A recent report published by Check Point Threat Intelligence Team has revealed interesting information about the Cerber ransomware operation. Cerber makes money by infecting victims’ machines, encrypting their files, and then charging them money (starting at ~$600) to decrypt them.
Cerber is an example of cybercrime as a professional, if criminal, business. It has an affiliate programme with advertising and recruitment, a multi-lingual portal controlling custom distributions and ‘campaigns’ for each affiliate, stats to monitor the effectiveness of campaigns, and a sophisticated operational, billing and financial collection process to support itself and its affiliates efforts to avoid identification and law enforcement.

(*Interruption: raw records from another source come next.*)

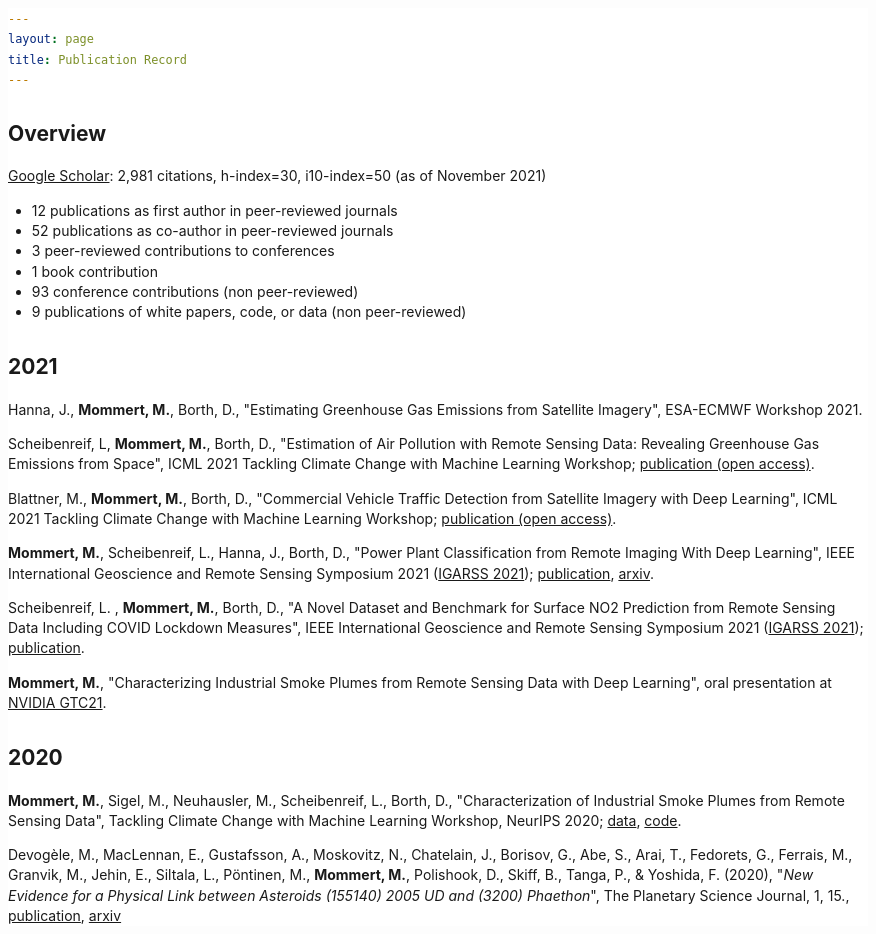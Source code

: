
 ```yaml
---
layout: page
title: Publication Record
---
```


<h2>Overview</h2>

[Google Scholar](https://scholar.google.com/citations?user=KSfMP58AAAAJ&hl=en&oi=ao): 2,981 citations, h-index=30, i10-index=50 (as of November 2021)

* 12 publications as first author in peer-reviewed journals
* 52 publications as co-author in peer-reviewed journals
* 3 peer-reviewed contributions to conferences
* 1 book contribution
* 93 conference contributions (non peer-reviewed)
* 9 publications of white papers, code, or data (non peer-reviewed)


<h2>2021</h2>


Hanna, J., **Mommert, M.**, Borth, D., "Estimating Greenhouse Gas Emissions from Satellite Imagery", ESA-ECMWF Workshop 2021.

Scheibenreif, L, **Mommert, M.**, Borth, D., "Estimation of Air Pollution with Remote Sensing Data: Revealing Greenhouse Gas Emissions from Space", ICML 2021 Tackling Climate Change with Machine Learning Workshop;
[publication (open access)](https://www.climatechange.ai/papers/icml2021/23).

Blattner, M., **Mommert, M.**, Borth, D., "Commercial Vehicle Traffic Detection from Satellite Imagery with Deep Learning", ICML 2021 Tackling Climate Change with Machine Learning Workshop;
[publication (open access)](https://www.climatechange.ai/papers/icml2021/19).

**Mommert, M.**, Scheibenreif, L., Hanna, J., Borth, D., "Power Plant Classification from Remote Imaging With Deep Learning", IEEE International Geoscience and Remote Sensing Symposium 2021 ([IGARSS 2021](https://igarss2021.com/)); [publication](https://ieeexplore.ieee.org/iel7/9553015/9553016/09553219.pdf), [arxiv](https://arxiv.org/abs/2107.10894).

Scheibenreif, L. , **Mommert, M.**, Borth, D., "A Novel Dataset and Benchmark for Surface NO2 Prediction from Remote Sensing Data Including COVID Lockdown Measures", IEEE International Geoscience and Remote Sensing Symposium 2021 ([IGARSS 2021](https://igarss2021.com/)); [publication](https://ieeexplore.ieee.org/iel7/9553015/9553016/09554037.pdf).

**Mommert, M.**, "Characterizing Industrial Smoke Plumes from Remote Sensing Data with Deep Learning", oral presentation at [NVIDIA GTC21](https://www.nvidia.com/en-us/gtc/). 

<h2>2020</h2>

**Mommert, M.**, Sigel, M., Neuhausler, M., Scheibenreif, L., Borth, D.,
"Characterization of Industrial Smoke Plumes from Remote Sensing Data",
Tackling Climate Change with Machine Learning Workshop,
NeurIPS 2020; [data](https://zenodo.org/record/4250706), [code](https://github.com/HSG-AIML/IndustrialSmokePlumeDetection).

Devogèle, M., MacLennan, E., Gustafsson, A., Moskovitz, N., Chatelain, J., Borisov, G., Abe, S., Arai, T., Fedorets, G., Ferrais, M., Granvik, M., Jehin, E., Siltala, L., Pöntinen, M., **Mommert, M.**, Polishook, D., Skiff, B., Tanga, P., & Yoshida, F. (2020), "*New Evidence for a Physical Link between Asteroids (155140) 2005 UD and (3200) Phaethon*", The Planetary Science Journal, 1, 15., [publication](http://doi.org/10.3847/PSJ/ab8e45), [arxiv](http://arxiv.org/abs/)
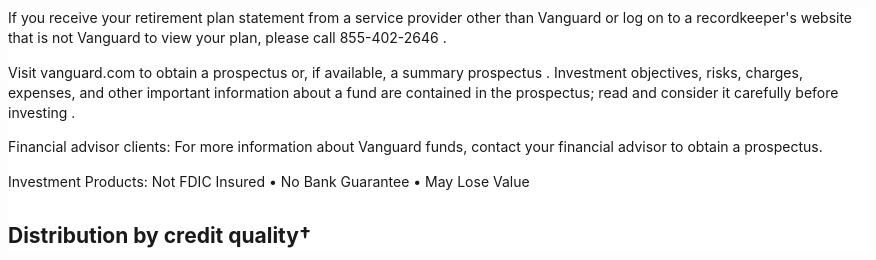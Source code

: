 If you receive your retirement plan statement from a service provider other than Vanguard or log on to a recordkeeper's website that is not Vanguard to view your plan, please call 855-402-2646 .

Visit vanguard.com to obtain a prospectus or, if available, a summary prospectus . Investment objectives, risks, charges, expenses, and other important information about a fund are contained in the prospectus; read and consider it carefully before investing .

Financial advisor clients: For more information about Vanguard funds, contact your financial advisor to obtain a prospectus.

Investment Products: Not FDIC Insured • No Bank Guarantee • May Lose Value

## Distribution by credit quality†

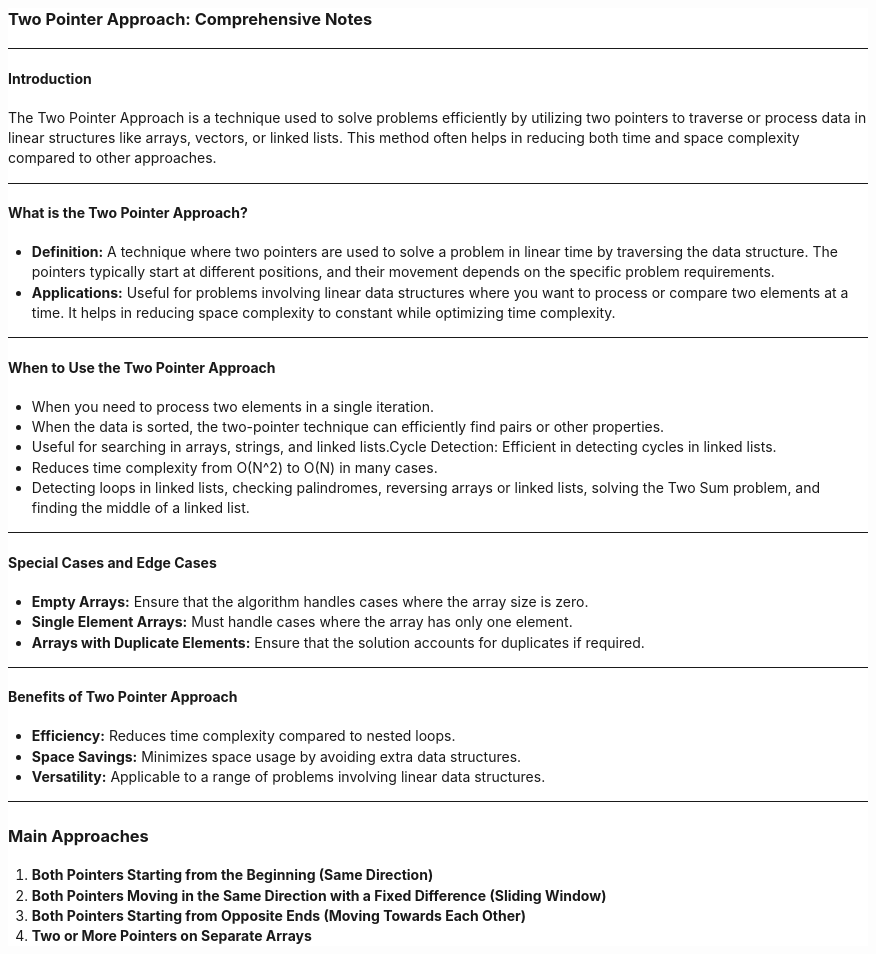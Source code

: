 ### Two Pointer Approach: Comprehensive Notes

---

#### **Introduction**
The Two Pointer Approach is a technique used to solve problems efficiently by utilizing two pointers to traverse or process data in linear structures like arrays, vectors, or linked lists. This method often helps in reducing both time and space complexity compared to other approaches.

---

#### **What is the Two Pointer Approach?**
- **Definition:** A technique where two pointers are used to solve a problem in linear time by traversing the data structure. The pointers typically start at different positions, and their movement depends on the specific problem requirements.
- **Applications:** Useful for problems involving linear data structures where you want to process or compare two elements at a time. It helps in reducing space complexity to constant while optimizing time complexity.

---

#### **When to Use the Two Pointer Approach**
- When you need to process two elements in a single iteration.
- When the data is sorted, the two-pointer technique can efficiently find pairs or other properties.
- Useful for searching in arrays, strings, and linked lists.Cycle Detection: Efficient in detecting cycles in linked lists.
- Reduces time complexity from O(N^2) to O(N) in many cases.
- Detecting loops in linked lists, checking palindromes, reversing arrays or linked lists, solving the Two Sum problem, and finding the middle of a linked list.

---

#### **Special Cases and Edge Cases**
- **Empty Arrays:** Ensure that the algorithm handles cases where the array size is zero.
- **Single Element Arrays:** Must handle cases where the array has only one element.
- **Arrays with Duplicate Elements:** Ensure that the solution accounts for duplicates if required.

---

#### **Benefits of Two Pointer Approach**
- **Efficiency:** Reduces time complexity compared to nested loops.
- **Space Savings:** Minimizes space usage by avoiding extra data structures.
- **Versatility:** Applicable to a range of problems involving linear data structures.

---

### Main Approaches

1. **Both Pointers Starting from the Beginning (Same Direction)**
2. **Both Pointers Moving in the Same Direction with a Fixed Difference (Sliding Window)**
3. **Both Pointers Starting from Opposite Ends (Moving Towards Each Other)**
4. **Two or More Pointers on Separate Arrays**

Three features of particular note are that the malware itself is coded not to infect machines in certain countries – protecting the author somewhat from law enforcement and extradition laws. The second is that the payment method uses a Bitcoin mixing service, which allows for laundering of ill-gotten funds. Finally, the service was updated and upgraded on 29th July, indicating a competitive market for this kind of service.
If it weren’t evil and based on visiting stress and misery on innocent people, the operation has an efficiency, focus, and ruthlessness that’s almost enviable.
Even given that under 0.3% of people infected pay the ransom request (according to the stats), Cerber generated $195,000 in profit for the owners and affiliates in one month alone (July 2016). In the past 12 months, Cerber made the owners nearly $950,000 in profit.
I was brought up to believe that “crime doesn’t pay.” I still want to believe it, but I understand the phrase now as an aspiration of any system of justice, rather than a statement of fact. Outside of preventative measures, the goal must be to ensure that the risk of crime (chance of getting caught and the scale of consequences) are sufficient to outweigh the benefit to the criminal and thus avoid the impact on the victims.
Unfortunately, the likelihood of the perpetrators, or even the affiliates, being tracked down is low. Even if they were, the jurisdictional issues alone would seem to be an insurmountable barrier to conviction and punishment. It seems like while there are people willing to inflict misery on others for personal financial gain, then the onus will continue to be on all of us, as potential victims, to do what we can to protect ourselves and others from the risk of data loss. If we do fall victim to these crimes, then stifling the business by refusing the pay.
Aside from the usual advice about avoiding opening attachments, inserting unknown USB devices into our computers or clicking on links – if we value the data on our computers, we need to back it up and test that we can restore from those back-ups.
There’s no time like the present.
Hats off to the teams at Check Point and IntSights. A great piece of work.